Design: Stereotaxic magnetic resonance imaging analysis and positron emission tomography after the administration of fluorodopa F 18.
Patients: Of a group of 48 patients with unilateral dystonia following a stroke, 7 patients with a well-defined midbrain lesion were selected.
Results: All patients had unilateral dystonic posture of an upper extremity and cerebellar dysmetria or hypotonia. Cerebellar tremor was present in 1 patient. Two patients had resting and postural tremor, which showed a marked improvement with treatment with levodopa. In patients with dystonia only, dopaminergic lesions were mostly confined to the ventromesial mesencephalon and red nucleus area, including the substantia nigra and nigrostriatal and cerebellothalamic fibers.

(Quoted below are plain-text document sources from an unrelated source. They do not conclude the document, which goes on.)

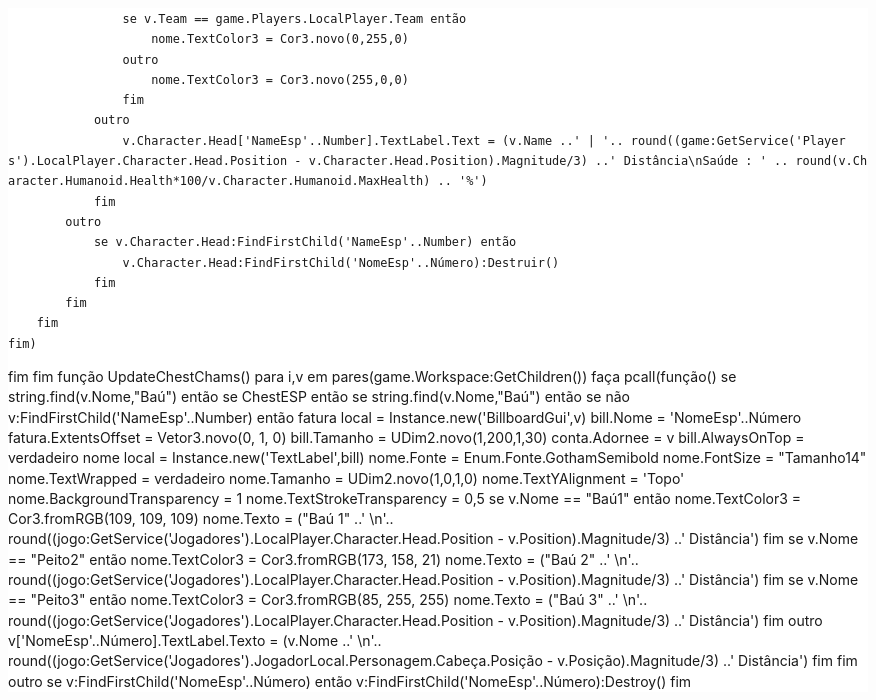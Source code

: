                     se v.Team == game.Players.LocalPlayer.Team então
                        nome.TextColor3 = Cor3.novo(0,255,0)
                    outro
                        nome.TextColor3 = Cor3.novo(255,0,0)
                    fim
                outro
                    v.Character.Head['NameEsp'..Number].TextLabel.Text = (v.Name ..' | '.. round((game:GetService('Players').LocalPlayer.Character.Head.Position - v.Character.Head.Position).Magnitude/3) ..' Distância\nSaúde : ' .. round(v.Character.Humanoid.Health*100/v.Character.Humanoid.MaxHealth) .. '%')
                fim
            outro
                se v.Character.Head:FindFirstChild('NameEsp'..Number) então
                    v.Character.Head:FindFirstChild('NomeEsp'..Número):Destruir()
                fim
            fim
        fim
    fim)
fim
fim
função UpdateChestChams()
para i,v em pares(game.Workspace:GetChildren()) faça
    pcall(função()
        se string.find(v.Nome,"Baú") então
            se ChestESP então
                se string.find(v.Nome,"Baú") então
                    se não v:FindFirstChild('NameEsp'..Number) então
                        fatura local = Instance.new('BillboardGui',v)
                        bill.Nome = 'NomeEsp'..Número
                        fatura.ExtentsOffset = Vetor3.novo(0, 1, 0)
                        bill.Tamanho = UDim2.novo(1,200,1,30)
                        conta.Adornee = v
                        bill.AlwaysOnTop = verdadeiro
                        nome local = Instance.new('TextLabel',bill)
                        nome.Fonte = Enum.Fonte.GothamSemibold
                        nome.FontSize = "Tamanho14"
                        nome.TextWrapped = verdadeiro
                        nome.Tamanho = UDim2.novo(1,0,1,0)
                        nome.TextYAlignment = 'Topo'
                        nome.BackgroundTransparency = 1
                        nome.TextStrokeTransparency = 0,5
                        se v.Nome == "Baú1" então
                            nome.TextColor3 = Cor3.fromRGB(109, 109, 109)
                            nome.Texto = ("Baú 1" ..' \n'.. round((jogo:GetService('Jogadores').LocalPlayer.Character.Head.Position - v.Position).Magnitude/3) ..' Distância')
                        fim
                        se v.Nome == "Peito2" então
                            nome.TextColor3 = Cor3.fromRGB(173, 158, 21)
                            nome.Texto = ("Baú 2" ..' \n'.. round((jogo:GetService('Jogadores').LocalPlayer.Character.Head.Position - v.Position).Magnitude/3) ..' Distância')
                        fim
                        se v.Nome == "Peito3" então
                            nome.TextColor3 = Cor3.fromRGB(85, 255, 255)
                            nome.Texto = ("Baú 3" ..' \n'.. round((jogo:GetService('Jogadores').LocalPlayer.Character.Head.Position - v.Position).Magnitude/3) ..' Distância')
                        fim
                    outro
                        v['NomeEsp'..Número].TextLabel.Texto = (v.Nome ..' \n'.. round((jogo:GetService('Jogadores').JogadorLocal.Personagem.Cabeça.Posição - v.Posição).Magnitude/3) ..' Distância')
                    fim
                fim
            outro
                se v:FindFirstChild('NomeEsp'..Número) então
                    v:FindFirstChild('NomeEsp'..Número):Destroy()
                fim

Dystonia was severe and did not resolve with time in patients with lesions involving the nigrostriatal pathway, and the degree of dopaminergic denervation revealed by positron emission tomography was correlated with the severity of dystonia. In patients with resting and postural tremor, lesions of the dopaminergic structures were larger and located more laterally and dorsally in the pars compacta, the perirubral and retrorubral areas, and extending to the central tegmental tract.
Conclusions: Dopaminergic dysfunction plays a role in the occurrence and severity of midbrain dystonia, and additional lesions to dopaminergic neurons in the perirubral and retrorubral areas result in tremor that responds to levodopa treatment.